### WHAT YOU WILL DO
Every line below between the one holding "1. Make sure" and the one holding "2. Run Update-Database", inclusive, should be copied exactly, and no other line.

* * * * *

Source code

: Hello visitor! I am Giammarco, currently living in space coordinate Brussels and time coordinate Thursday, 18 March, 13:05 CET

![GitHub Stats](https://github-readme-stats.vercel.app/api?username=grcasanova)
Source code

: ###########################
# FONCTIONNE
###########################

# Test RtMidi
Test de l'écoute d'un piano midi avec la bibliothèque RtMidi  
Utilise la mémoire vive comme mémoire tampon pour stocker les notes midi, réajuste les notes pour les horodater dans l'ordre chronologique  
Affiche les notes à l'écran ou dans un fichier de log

* * * * *

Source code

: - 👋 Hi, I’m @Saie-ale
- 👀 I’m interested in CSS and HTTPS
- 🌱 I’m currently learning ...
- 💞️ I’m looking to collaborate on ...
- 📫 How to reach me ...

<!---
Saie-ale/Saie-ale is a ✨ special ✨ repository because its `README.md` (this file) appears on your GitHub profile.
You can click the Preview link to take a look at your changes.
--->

* * * * *

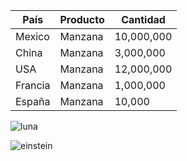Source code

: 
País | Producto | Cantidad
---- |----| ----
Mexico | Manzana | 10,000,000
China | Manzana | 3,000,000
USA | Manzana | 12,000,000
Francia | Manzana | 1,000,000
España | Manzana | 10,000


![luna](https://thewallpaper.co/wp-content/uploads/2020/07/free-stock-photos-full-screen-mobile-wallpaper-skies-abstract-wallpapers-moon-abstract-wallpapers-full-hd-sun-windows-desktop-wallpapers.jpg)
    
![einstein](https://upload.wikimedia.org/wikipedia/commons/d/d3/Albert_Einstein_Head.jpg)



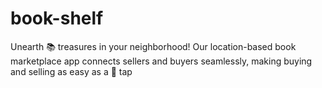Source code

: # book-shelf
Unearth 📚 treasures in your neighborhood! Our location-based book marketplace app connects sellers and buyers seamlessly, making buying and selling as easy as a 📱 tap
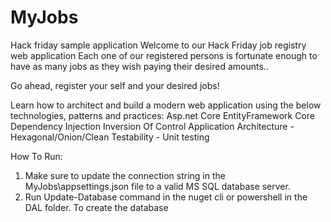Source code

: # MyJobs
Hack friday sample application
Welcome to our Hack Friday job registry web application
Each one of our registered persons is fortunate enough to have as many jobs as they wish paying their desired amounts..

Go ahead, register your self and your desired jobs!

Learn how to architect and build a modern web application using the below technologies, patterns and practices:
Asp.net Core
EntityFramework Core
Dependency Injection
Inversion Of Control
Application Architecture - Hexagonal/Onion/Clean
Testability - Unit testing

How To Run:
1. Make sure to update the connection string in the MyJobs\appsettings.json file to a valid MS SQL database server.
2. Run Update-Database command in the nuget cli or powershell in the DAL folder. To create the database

* * * * *

### YOUR RESPONSE
1. Make sure to update the connection string in the MyJobs\appsettings.json file to a valid MS SQL database server.
2. Run Update-Database command in the nuget cli or powershell in the DAL folder. To create the database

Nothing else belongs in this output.